#### Action item:
The required output is the lines below from the line containing "num_trips = 0" to the line containing "n) by sampling", inclusive, retyped exactly. No other lines belong in it.

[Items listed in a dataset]
»»

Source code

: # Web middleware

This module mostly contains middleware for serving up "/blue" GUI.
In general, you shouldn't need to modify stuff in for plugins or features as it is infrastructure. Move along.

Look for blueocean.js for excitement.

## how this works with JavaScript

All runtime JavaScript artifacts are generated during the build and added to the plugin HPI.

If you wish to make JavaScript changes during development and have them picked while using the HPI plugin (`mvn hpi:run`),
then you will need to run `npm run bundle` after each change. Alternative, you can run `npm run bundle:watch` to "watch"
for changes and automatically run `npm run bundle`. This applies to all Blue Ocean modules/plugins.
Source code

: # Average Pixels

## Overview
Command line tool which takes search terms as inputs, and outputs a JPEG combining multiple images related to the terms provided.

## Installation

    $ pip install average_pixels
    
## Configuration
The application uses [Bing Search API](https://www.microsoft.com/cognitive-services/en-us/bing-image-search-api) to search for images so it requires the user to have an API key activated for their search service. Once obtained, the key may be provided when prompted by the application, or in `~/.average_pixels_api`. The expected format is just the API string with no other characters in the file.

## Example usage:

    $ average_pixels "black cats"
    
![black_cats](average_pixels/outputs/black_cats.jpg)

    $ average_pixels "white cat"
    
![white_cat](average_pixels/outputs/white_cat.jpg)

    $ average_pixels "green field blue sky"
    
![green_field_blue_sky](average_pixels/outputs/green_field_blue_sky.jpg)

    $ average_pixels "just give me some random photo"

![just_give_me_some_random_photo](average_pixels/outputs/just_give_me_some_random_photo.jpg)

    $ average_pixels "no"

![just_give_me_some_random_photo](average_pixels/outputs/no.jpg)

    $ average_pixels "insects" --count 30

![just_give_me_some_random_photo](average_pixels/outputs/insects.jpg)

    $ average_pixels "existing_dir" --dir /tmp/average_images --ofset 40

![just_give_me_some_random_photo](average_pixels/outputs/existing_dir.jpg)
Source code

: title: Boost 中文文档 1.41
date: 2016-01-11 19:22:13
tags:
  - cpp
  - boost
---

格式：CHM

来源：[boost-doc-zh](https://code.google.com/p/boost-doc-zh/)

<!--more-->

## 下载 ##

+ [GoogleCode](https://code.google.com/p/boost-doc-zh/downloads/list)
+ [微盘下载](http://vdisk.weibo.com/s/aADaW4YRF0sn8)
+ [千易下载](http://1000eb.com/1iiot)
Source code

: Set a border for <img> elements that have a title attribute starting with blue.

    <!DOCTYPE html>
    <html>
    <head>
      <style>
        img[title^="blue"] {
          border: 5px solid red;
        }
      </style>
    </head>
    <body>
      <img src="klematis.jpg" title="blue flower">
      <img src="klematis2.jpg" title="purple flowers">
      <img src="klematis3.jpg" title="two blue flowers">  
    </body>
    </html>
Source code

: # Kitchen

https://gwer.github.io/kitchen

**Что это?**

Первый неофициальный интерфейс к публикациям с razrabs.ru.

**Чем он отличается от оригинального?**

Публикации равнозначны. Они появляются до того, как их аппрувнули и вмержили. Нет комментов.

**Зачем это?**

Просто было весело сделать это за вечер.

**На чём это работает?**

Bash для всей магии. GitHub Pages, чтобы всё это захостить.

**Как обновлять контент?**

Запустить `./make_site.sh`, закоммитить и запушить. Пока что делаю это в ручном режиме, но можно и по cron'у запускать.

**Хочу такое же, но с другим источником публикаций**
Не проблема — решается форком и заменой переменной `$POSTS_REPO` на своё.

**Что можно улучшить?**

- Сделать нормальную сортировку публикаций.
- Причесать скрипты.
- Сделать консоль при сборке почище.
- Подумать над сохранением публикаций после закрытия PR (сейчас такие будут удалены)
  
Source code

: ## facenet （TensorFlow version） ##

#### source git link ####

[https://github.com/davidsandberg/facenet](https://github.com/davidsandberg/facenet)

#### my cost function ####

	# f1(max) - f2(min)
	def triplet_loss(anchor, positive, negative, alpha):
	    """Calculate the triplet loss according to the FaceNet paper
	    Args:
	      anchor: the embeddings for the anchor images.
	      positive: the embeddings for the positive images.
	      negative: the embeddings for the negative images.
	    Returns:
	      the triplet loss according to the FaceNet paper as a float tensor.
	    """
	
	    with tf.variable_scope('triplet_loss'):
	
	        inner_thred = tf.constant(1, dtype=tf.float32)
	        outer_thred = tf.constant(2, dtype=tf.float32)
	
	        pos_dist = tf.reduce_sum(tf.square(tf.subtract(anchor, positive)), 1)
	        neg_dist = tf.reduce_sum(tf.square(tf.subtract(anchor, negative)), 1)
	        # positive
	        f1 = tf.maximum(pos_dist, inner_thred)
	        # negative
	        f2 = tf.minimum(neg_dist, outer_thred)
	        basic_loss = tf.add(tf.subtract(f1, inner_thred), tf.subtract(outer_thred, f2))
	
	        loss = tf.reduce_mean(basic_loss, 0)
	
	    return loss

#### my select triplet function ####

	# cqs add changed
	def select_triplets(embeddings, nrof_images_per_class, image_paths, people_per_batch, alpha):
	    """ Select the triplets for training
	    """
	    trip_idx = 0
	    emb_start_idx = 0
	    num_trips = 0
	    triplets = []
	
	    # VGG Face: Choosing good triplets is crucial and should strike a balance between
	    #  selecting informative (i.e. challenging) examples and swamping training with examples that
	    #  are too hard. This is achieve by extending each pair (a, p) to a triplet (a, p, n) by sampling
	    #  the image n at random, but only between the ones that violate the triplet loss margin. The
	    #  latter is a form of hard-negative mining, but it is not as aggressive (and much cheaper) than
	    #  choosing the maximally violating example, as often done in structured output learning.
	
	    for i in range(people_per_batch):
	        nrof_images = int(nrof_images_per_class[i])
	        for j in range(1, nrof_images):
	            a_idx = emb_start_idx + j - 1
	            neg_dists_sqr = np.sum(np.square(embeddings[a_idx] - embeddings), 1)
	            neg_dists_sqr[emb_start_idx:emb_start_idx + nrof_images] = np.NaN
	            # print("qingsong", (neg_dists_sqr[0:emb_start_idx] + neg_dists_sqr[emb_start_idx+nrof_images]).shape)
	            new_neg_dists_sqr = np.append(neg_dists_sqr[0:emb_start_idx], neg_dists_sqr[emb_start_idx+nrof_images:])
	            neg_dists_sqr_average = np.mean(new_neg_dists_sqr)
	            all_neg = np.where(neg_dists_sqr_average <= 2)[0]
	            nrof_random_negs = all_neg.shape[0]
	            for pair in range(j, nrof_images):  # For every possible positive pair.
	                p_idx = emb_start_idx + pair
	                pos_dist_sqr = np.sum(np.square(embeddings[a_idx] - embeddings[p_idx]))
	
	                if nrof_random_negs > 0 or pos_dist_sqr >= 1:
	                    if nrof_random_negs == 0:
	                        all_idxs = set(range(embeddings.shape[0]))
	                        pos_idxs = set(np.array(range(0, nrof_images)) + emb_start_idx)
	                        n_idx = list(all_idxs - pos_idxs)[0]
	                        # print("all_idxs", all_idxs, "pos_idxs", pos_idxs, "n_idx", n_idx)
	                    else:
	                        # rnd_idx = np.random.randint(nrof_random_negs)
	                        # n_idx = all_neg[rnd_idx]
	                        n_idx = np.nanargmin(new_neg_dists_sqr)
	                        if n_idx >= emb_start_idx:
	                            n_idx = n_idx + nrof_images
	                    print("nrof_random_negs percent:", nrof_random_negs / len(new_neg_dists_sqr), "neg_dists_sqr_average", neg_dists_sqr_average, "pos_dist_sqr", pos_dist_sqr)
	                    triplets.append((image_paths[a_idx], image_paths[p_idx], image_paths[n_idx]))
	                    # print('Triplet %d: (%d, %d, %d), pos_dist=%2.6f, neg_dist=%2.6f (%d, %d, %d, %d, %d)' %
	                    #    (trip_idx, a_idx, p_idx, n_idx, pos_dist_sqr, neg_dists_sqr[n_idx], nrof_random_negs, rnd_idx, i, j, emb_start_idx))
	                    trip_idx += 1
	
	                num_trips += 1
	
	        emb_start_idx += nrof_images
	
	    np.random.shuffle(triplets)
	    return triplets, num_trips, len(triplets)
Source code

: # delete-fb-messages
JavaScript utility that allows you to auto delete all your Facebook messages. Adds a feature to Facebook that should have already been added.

««

#### Problem solution:
	    num_trips = 0
	    triplets = []
	
	    # VGG Face: Choosing good triplets is crucial and should strike a balance between
	    #  selecting informative (i.e. challenging) examples and swamping training with examples that
	    #  are too hard. This is achieve by extending each pair (a, p) to a triplet (a, p, n) by sampling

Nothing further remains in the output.